◆ TASK INPUTS
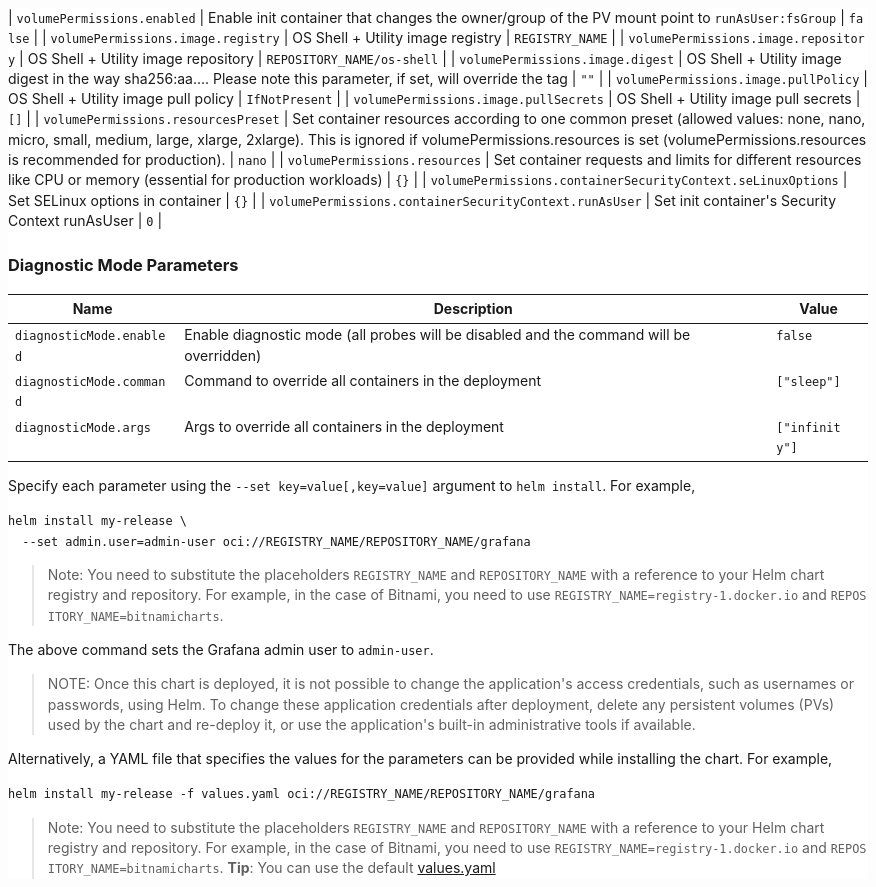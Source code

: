 | `volumePermissions.enabled`                                 | Enable init container that changes the owner/group of the PV mount point to `runAsUser:fsGroup`                                                                                                                                                       | `false`                    |
| `volumePermissions.image.registry`                          | OS Shell + Utility image registry                                                                                                                                                                                                                     | `REGISTRY_NAME`            |
| `volumePermissions.image.repository`                        | OS Shell + Utility image repository                                                                                                                                                                                                                   | `REPOSITORY_NAME/os-shell` |
| `volumePermissions.image.digest`                            | OS Shell + Utility image digest in the way sha256:aa.... Please note this parameter, if set, will override the tag                                                                                                                                    | `""`                       |
| `volumePermissions.image.pullPolicy`                        | OS Shell + Utility image pull policy                                                                                                                                                                                                                  | `IfNotPresent`             |
| `volumePermissions.image.pullSecrets`                       | OS Shell + Utility image pull secrets                                                                                                                                                                                                                 | `[]`                       |
| `volumePermissions.resourcesPreset`                         | Set container resources according to one common preset (allowed values: none, nano, micro, small, medium, large, xlarge, 2xlarge). This is ignored if volumePermissions.resources is set (volumePermissions.resources is recommended for production). | `nano`                     |
| `volumePermissions.resources`                               | Set container requests and limits for different resources like CPU or memory (essential for production workloads)                                                                                                                                     | `{}`                       |
| `volumePermissions.containerSecurityContext.seLinuxOptions` | Set SELinux options in container                                                                                                                                                                                                                      | `{}`                       |
| `volumePermissions.containerSecurityContext.runAsUser`      | Set init container's Security Context runAsUser                                                                                                                                                                                                       | `0`                        |

### Diagnostic Mode Parameters

| Name                     | Description                                                                             | Value          |
| ------------------------ | --------------------------------------------------------------------------------------- | -------------- |
| `diagnosticMode.enabled` | Enable diagnostic mode (all probes will be disabled and the command will be overridden) | `false`        |
| `diagnosticMode.command` | Command to override all containers in the deployment                                    | `["sleep"]`    |
| `diagnosticMode.args`    | Args to override all containers in the deployment                                       | `["infinity"]` |

Specify each parameter using the `--set key=value[,key=value]` argument to `helm install`. For example,

```console
helm install my-release \
  --set admin.user=admin-user oci://REGISTRY_NAME/REPOSITORY_NAME/grafana
```

> Note: You need to substitute the placeholders `REGISTRY_NAME` and `REPOSITORY_NAME` with a reference to your Helm chart registry and repository. For example, in the case of Bitnami, you need to use `REGISTRY_NAME=registry-1.docker.io` and `REPOSITORY_NAME=bitnamicharts`.

The above command sets the Grafana admin user to `admin-user`.

> NOTE: Once this chart is deployed, it is not possible to change the application's access credentials, such as usernames or passwords, using Helm. To change these application credentials after deployment, delete any persistent volumes (PVs) used by the chart and re-deploy it, or use the application's built-in administrative tools if available.

Alternatively, a YAML file that specifies the values for the parameters can be provided while installing the chart. For example,

```console
helm install my-release -f values.yaml oci://REGISTRY_NAME/REPOSITORY_NAME/grafana
```

> Note: You need to substitute the placeholders `REGISTRY_NAME` and `REPOSITORY_NAME` with a reference to your Helm chart registry and repository. For example, in the case of Bitnami, you need to use `REGISTRY_NAME=registry-1.docker.io` and `REPOSITORY_NAME=bitnamicharts`.
> **Tip**: You can use the default [values.yaml](https://github.com/bitnami/charts/tree/main/bitnami/grafana/values.yaml)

◆ PROBLEM TO WORK ON
Skip the pictures and transcribe the rest of the records exactly.

◆ FINISHED TASK
Source code

: | `volumePermissions.enabled`                                 | Enable init container that changes the owner/group of the PV mount point to `runAsUser:fsGroup`                                                                                                                                                       | `false`                    |
| `volumePermissions.image.registry`                          | OS Shell + Utility image registry                                                                                                                                                                                                                     | `REGISTRY_NAME`            |
| `volumePermissions.image.repository`                        | OS Shell + Utility image repository                                                                                                                                                                                                                   | `REPOSITORY_NAME/os-shell` |
| `volumePermissions.image.digest`                            | OS Shell + Utility image digest in the way sha256:aa.... Please note this parameter, if set, will override the tag                                                                                                                                    | `""`                       |
| `volumePermissions.image.pullPolicy`                        | OS Shell + Utility image pull policy                                                                                                                                                                                                                  | `IfNotPresent`             |
| `volumePermissions.image.pullSecrets`                       | OS Shell + Utility image pull secrets                                                                                                                                                                                                                 | `[]`                       |
| `volumePermissions.resourcesPreset`                         | Set container resources according to one common preset (allowed values: none, nano, micro, small, medium, large, xlarge, 2xlarge). This is ignored if volumePermissions.resources is set (volumePermissions.resources is recommended for production). | `nano`                     |
| `volumePermissions.resources`                               | Set container requests and limits for different resources like CPU or memory (essential for production workloads)                                                                                                                                     | `{}`                       |
| `volumePermissions.containerSecurityContext.seLinuxOptions` | Set SELinux options in container                                                                                                                                                                                                                      | `{}`                       |
| `volumePermissions.containerSecurityContext.runAsUser`      | Set init container's Security Context runAsUser                                                                                                                                                                                                       | `0`                        |

### Diagnostic Mode Parameters

| Name                     | Description                                                                             | Value          |
| ------------------------ | --------------------------------------------------------------------------------------- | -------------- |
| `diagnosticMode.enabled` | Enable diagnostic mode (all probes will be disabled and the command will be overridden) | `false`        |
| `diagnosticMode.command` | Command to override all containers in the deployment                                    | `["sleep"]`    |
| `diagnosticMode.args`    | Args to override all containers in the deployment                                       | `["infinity"]` |

Specify each parameter using the `--set key=value[,key=value]` argument to `helm install`. For example,

```console
helm install my-release \
  --set admin.user=admin-user oci://REGISTRY_NAME/REPOSITORY_NAME/grafana
```

> Note: You need to substitute the placeholders `REGISTRY_NAME` and `REPOSITORY_NAME` with a reference to your Helm chart registry and repository. For example, in the case of Bitnami, you need to use `REGISTRY_NAME=registry-1.docker.io` and `REPOSITORY_NAME=bitnamicharts`.

The above command sets the Grafana admin user to `admin-user`.

> NOTE: Once this chart is deployed, it is not possible to change the application's access credentials, such as usernames or passwords, using Helm. To change these application credentials after deployment, delete any persistent volumes (PVs) used by the chart and re-deploy it, or use the application's built-in administrative tools if available.

Alternatively, a YAML file that specifies the values for the parameters can be provided while installing the chart. For example,

```console
helm install my-release -f values.yaml oci://REGISTRY_NAME/REPOSITORY_NAME/grafana
```

> Note: You need to substitute the placeholders `REGISTRY_NAME` and `REPOSITORY_NAME` with a reference to your Helm chart registry and repository. For example, in the case of Bitnami, you need to use `REGISTRY_NAME=registry-1.docker.io` and `REPOSITORY_NAME=bitnamicharts`.
> **Tip**: You can use the default [values.yaml](https://github.com/bitnami/charts/tree/main/bitnami/grafana/values.yaml)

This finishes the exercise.